_EXERCISE DIRECTIONS_
Which lines in the entries below contain the string "documentclass"? Show each of them in full.

Items from a dataset:
# # # # # # #

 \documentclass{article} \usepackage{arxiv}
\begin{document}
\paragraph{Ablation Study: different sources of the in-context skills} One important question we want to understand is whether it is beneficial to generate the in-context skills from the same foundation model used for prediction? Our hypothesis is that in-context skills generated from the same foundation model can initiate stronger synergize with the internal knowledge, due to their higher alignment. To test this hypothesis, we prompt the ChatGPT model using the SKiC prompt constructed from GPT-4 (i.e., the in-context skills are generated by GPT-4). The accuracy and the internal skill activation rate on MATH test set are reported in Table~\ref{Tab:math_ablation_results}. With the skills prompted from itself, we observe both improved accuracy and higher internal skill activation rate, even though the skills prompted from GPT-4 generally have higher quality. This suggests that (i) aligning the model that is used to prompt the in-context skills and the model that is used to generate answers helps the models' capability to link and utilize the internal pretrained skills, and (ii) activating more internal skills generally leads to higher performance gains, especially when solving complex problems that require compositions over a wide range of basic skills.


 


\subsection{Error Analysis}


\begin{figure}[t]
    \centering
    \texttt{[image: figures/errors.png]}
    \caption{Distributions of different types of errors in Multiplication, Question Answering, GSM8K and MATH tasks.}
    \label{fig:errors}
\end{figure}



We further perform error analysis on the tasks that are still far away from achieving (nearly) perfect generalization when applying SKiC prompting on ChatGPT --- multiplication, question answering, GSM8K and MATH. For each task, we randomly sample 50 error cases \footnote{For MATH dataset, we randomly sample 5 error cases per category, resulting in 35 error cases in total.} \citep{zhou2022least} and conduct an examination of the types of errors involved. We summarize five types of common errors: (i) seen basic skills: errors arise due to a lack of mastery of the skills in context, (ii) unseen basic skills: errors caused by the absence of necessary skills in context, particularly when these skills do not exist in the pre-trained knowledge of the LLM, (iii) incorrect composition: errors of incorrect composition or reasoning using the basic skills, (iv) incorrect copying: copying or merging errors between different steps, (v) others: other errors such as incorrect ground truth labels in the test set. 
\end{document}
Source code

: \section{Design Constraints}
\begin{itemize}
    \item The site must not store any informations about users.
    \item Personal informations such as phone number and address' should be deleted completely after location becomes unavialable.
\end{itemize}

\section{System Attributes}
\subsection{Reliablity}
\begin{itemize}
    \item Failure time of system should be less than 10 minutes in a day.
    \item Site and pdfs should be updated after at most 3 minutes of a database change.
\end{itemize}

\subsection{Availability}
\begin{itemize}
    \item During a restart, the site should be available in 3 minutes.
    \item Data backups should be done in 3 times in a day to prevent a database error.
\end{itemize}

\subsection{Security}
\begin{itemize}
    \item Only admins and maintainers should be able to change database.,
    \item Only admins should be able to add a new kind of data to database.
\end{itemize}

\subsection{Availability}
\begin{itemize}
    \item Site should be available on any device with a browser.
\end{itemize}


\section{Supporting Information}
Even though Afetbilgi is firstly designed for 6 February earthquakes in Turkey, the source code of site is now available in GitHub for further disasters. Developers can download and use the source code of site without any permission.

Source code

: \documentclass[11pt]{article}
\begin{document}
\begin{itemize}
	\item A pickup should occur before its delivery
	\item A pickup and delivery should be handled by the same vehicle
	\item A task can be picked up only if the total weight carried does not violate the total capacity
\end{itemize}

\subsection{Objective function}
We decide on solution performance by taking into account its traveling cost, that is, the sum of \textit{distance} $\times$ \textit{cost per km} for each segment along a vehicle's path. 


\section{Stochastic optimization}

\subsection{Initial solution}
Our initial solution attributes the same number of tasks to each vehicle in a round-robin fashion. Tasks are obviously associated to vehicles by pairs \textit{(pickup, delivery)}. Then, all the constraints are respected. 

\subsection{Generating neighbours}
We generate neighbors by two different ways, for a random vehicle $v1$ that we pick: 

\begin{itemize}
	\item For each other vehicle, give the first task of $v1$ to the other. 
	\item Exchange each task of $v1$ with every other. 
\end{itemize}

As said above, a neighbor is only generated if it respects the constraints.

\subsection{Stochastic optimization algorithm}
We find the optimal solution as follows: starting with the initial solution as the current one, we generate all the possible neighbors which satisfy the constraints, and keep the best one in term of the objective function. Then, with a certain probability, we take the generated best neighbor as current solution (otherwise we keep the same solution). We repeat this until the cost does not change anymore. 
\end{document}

# # # # # # #

_SOLVED EXERCISE_
 \documentclass{article} \usepackage{arxiv}
: \documentclass[11pt]{article}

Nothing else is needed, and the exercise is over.